» **TASK OBJECTIVE**: Please write the following entries out once more, exactly.

» **RECORDS SHOWN**:
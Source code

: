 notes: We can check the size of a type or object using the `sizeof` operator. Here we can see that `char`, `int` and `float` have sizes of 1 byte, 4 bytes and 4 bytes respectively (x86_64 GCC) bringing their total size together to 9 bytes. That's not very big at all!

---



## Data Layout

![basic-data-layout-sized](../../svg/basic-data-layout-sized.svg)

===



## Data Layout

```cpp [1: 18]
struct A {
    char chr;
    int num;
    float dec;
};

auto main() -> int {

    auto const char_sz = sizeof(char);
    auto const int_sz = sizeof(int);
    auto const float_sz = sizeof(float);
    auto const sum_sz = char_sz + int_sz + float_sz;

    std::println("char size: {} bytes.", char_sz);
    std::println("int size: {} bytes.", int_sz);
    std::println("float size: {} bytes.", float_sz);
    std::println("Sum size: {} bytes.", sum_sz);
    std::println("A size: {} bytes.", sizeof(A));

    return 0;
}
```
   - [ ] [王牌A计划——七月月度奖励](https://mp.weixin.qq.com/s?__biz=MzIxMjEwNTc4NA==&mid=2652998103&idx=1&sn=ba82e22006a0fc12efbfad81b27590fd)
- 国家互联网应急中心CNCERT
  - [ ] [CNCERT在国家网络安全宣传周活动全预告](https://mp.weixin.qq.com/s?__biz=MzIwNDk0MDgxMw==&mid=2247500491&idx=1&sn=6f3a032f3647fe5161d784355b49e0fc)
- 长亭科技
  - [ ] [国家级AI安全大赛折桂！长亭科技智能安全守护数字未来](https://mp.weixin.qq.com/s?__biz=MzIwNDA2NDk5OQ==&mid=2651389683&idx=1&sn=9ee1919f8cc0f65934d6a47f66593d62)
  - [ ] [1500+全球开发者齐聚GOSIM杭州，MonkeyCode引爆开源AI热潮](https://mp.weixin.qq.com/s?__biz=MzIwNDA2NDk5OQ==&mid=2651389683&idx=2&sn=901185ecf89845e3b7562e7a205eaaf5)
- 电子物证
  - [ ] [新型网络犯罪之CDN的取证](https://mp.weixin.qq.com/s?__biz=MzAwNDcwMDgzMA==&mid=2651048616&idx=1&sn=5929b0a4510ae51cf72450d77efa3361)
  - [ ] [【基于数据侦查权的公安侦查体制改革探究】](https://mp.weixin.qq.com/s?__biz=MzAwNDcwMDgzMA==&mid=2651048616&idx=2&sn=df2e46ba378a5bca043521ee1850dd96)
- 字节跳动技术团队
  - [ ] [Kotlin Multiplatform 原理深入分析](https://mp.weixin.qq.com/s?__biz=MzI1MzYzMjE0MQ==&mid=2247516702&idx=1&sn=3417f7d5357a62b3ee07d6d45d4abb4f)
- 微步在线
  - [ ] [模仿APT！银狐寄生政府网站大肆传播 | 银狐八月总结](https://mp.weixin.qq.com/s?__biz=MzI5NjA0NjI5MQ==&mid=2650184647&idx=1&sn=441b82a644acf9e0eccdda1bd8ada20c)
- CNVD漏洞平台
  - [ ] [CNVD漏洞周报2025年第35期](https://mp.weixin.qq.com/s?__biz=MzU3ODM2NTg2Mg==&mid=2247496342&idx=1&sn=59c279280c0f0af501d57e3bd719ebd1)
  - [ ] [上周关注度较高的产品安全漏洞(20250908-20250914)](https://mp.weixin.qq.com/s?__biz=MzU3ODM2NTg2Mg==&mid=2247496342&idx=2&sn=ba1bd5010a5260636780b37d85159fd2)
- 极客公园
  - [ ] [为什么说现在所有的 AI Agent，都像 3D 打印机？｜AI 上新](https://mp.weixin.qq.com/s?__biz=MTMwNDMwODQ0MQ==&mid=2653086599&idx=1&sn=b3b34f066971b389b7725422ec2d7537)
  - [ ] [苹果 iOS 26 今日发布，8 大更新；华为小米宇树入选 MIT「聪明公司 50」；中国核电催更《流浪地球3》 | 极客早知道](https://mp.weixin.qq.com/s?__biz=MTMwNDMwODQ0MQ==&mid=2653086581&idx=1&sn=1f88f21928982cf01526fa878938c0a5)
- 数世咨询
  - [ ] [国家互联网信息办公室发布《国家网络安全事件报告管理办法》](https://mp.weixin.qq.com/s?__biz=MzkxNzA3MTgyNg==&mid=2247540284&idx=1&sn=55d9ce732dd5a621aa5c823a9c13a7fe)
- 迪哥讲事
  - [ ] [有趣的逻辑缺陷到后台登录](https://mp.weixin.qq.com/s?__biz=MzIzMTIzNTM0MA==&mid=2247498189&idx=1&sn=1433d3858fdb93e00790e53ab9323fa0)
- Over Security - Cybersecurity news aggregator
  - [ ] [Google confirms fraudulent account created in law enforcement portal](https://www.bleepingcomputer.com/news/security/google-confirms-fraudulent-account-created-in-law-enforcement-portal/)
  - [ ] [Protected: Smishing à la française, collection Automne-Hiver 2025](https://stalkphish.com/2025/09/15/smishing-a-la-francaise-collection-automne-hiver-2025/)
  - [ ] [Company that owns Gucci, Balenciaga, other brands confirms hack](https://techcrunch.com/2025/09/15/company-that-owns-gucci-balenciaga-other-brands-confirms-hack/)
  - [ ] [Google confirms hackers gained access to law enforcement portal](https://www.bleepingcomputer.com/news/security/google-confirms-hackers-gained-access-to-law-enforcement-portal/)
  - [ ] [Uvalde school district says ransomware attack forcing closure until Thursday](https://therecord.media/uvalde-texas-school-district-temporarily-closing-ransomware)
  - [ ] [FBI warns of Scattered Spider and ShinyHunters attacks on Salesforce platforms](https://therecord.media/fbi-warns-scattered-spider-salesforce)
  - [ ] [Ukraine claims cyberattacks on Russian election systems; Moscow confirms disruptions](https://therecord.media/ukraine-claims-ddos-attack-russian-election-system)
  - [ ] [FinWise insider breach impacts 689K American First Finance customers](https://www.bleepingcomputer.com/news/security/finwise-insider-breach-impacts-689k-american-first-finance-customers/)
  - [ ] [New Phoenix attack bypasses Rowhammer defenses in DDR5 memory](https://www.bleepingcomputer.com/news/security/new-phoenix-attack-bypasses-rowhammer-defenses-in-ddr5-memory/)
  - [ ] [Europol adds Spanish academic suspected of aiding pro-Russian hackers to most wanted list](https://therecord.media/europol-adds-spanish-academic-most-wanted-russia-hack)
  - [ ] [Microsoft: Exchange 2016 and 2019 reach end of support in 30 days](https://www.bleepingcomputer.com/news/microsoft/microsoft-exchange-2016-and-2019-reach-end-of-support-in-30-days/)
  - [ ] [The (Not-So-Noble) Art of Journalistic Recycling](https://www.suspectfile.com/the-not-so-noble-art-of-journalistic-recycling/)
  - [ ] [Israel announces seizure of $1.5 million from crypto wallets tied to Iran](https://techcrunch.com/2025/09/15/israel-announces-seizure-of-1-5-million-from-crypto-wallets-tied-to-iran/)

» **ANSWER BOX**:
Source code

: notes: We can check the size of a type or object using the `sizeof` operator. Here we can see that `char`, `int` and `float` have sizes of 1 byte, 4 bytes and 4 bytes respectively (x86_64 GCC) bringing their total size together to 9 bytes. That's not very big at all!

---



## Data Layout

![basic-data-layout-sized](../../svg/basic-data-layout-sized.svg)

===



## Data Layout

```cpp [1: 18]
struct A {
    char chr;
    int num;
    float dec;
};

auto main() -> int {

    auto const char_sz = sizeof(char);
    auto const int_sz = sizeof(int);
    auto const float_sz = sizeof(float);
    auto const sum_sz = char_sz + int_sz + float_sz;

    std::println("char size: {} bytes.", char_sz);
    std::println("int size: {} bytes.", int_sz);
    std::println("float size: {} bytes.", float_sz);
    std::println("Sum size: {} bytes.", sum_sz);
    std::println("A size: {} bytes.", sizeof(A));

    return 0;
}
```
   - [ ] [王牌A计划——七月月度奖励](https://mp.weixin.qq.com/s?__biz=MzIxMjEwNTc4NA==&mid=2652998103&idx=1&sn=ba82e22006a0fc12efbfad81b27590fd)
- 国家互联网应急中心CNCERT
  - [ ] [CNCERT在国家网络安全宣传周活动全预告](https://mp.weixin.qq.com/s?__biz=MzIwNDk0MDgxMw==&mid=2247500491&idx=1&sn=6f3a032f3647fe5161d784355b49e0fc)
- 长亭科技
  - [ ] [国家级AI安全大赛折桂！长亭科技智能安全守护数字未来](https://mp.weixin.qq.com/s?__biz=MzIwNDA2NDk5OQ==&mid=2651389683&idx=1&sn=9ee1919f8cc0f65934d6a47f66593d62)
  - [ ] [1500+全球开发者齐聚GOSIM杭州，MonkeyCode引爆开源AI热潮](https://mp.weixin.qq.com/s?__biz=MzIwNDA2NDk5OQ==&mid=2651389683&idx=2&sn=901185ecf89845e3b7562e7a205eaaf5)
- 电子物证
  - [ ] [新型网络犯罪之CDN的取证](https://mp.weixin.qq.com/s?__biz=MzAwNDcwMDgzMA==&mid=2651048616&idx=1&sn=5929b0a4510ae51cf72450d77efa3361)
  - [ ] [【基于数据侦查权的公安侦查体制改革探究】](https://mp.weixin.qq.com/s?__biz=MzAwNDcwMDgzMA==&mid=2651048616&idx=2&sn=df2e46ba378a5bca043521ee1850dd96)
- 字节跳动技术团队
  - [ ] [Kotlin Multiplatform 原理深入分析](https://mp.weixin.qq.com/s?__biz=MzI1MzYzMjE0MQ==&mid=2247516702&idx=1&sn=3417f7d5357a62b3ee07d6d45d4abb4f)
- 微步在线
  - [ ] [模仿APT！银狐寄生政府网站大肆传播 | 银狐八月总结](https://mp.weixin.qq.com/s?__biz=MzI5NjA0NjI5MQ==&mid=2650184647&idx=1&sn=441b82a644acf9e0eccdda1bd8ada20c)
- CNVD漏洞平台
  - [ ] [CNVD漏洞周报2025年第35期](https://mp.weixin.qq.com/s?__biz=MzU3ODM2NTg2Mg==&mid=2247496342&idx=1&sn=59c279280c0f0af501d57e3bd719ebd1)
  - [ ] [上周关注度较高的产品安全漏洞(20250908-20250914)](https://mp.weixin.qq.com/s?__biz=MzU3ODM2NTg2Mg==&mid=2247496342&idx=2&sn=ba1bd5010a5260636780b37d85159fd2)
- 极客公园
  - [ ] [为什么说现在所有的 AI Agent，都像 3D 打印机？｜AI 上新](https://mp.weixin.qq.com/s?__biz=MTMwNDMwODQ0MQ==&mid=2653086599&idx=1&sn=b3b34f066971b389b7725422ec2d7537)
  - [ ] [苹果 iOS 26 今日发布，8 大更新；华为小米宇树入选 MIT「聪明公司 50」；中国核电催更《流浪地球3》 | 极客早知道](https://mp.weixin.qq.com/s?__biz=MTMwNDMwODQ0MQ==&mid=2653086581&idx=1&sn=1f88f21928982cf01526fa878938c0a5)
- 数世咨询
  - [ ] [国家互联网信息办公室发布《国家网络安全事件报告管理办法》](https://mp.weixin.qq.com/s?__biz=MzkxNzA3MTgyNg==&mid=2247540284&idx=1&sn=55d9ce732dd5a621aa5c823a9c13a7fe)
- 迪哥讲事
  - [ ] [有趣的逻辑缺陷到后台登录](https://mp.weixin.qq.com/s?__biz=MzIzMTIzNTM0MA==&mid=2247498189&idx=1&sn=1433d3858fdb93e00790e53ab9323fa0)
- Over Security - Cybersecurity news aggregator
  - [ ] [Google confirms fraudulent account created in law enforcement portal](https://www.bleepingcomputer.com/news/security/google-confirms-fraudulent-account-created-in-law-enforcement-portal/)
  - [ ] [Protected: Smishing à la française, collection Automne-Hiver 2025](https://stalkphish.com/2025/09/15/smishing-a-la-francaise-collection-automne-hiver-2025/)
  - [ ] [Company that owns Gucci, Balenciaga, other brands confirms hack](https://techcrunch.com/2025/09/15/company-that-owns-gucci-balenciaga-other-brands-confirms-hack/)
  - [ ] [Google confirms hackers gained access to law enforcement portal](https://www.bleepingcomputer.com/news/security/google-confirms-hackers-gained-access-to-law-enforcement-portal/)
  - [ ] [Uvalde school district says ransomware attack forcing closure until Thursday](https://therecord.media/uvalde-texas-school-district-temporarily-closing-ransomware)
  - [ ] [FBI warns of Scattered Spider and ShinyHunters attacks on Salesforce platforms](https://therecord.media/fbi-warns-scattered-spider-salesforce)
  - [ ] [Ukraine claims cyberattacks on Russian election systems; Moscow confirms disruptions](https://therecord.media/ukraine-claims-ddos-attack-russian-election-system)
  - [ ] [FinWise insider breach impacts 689K American First Finance customers](https://www.bleepingcomputer.com/news/security/finwise-insider-breach-impacts-689k-american-first-finance-customers/)
  - [ ] [New Phoenix attack bypasses Rowhammer defenses in DDR5 memory](https://www.bleepingcomputer.com/news/security/new-phoenix-attack-bypasses-rowhammer-defenses-in-ddr5-memory/)
  - [ ] [Europol adds Spanish academic suspected of aiding pro-Russian hackers to most wanted list](https://therecord.media/europol-adds-spanish-academic-most-wanted-russia-hack)
  - [ ] [Microsoft: Exchange 2016 and 2019 reach end of support in 30 days](https://www.bleepingcomputer.com/news/microsoft/microsoft-exchange-2016-and-2019-reach-end-of-support-in-30-days/)
  - [ ] [The (Not-So-Noble) Art of Journalistic Recycling](https://www.suspectfile.com/the-not-so-noble-art-of-journalistic-recycling/)
  - [ ] [Israel announces seizure of $1.5 million from crypto wallets tied to Iran](https://techcrunch.com/2025/09/15/israel-announces-seizure-of-1-5-million-from-crypto-wallets-tied-to-iran/)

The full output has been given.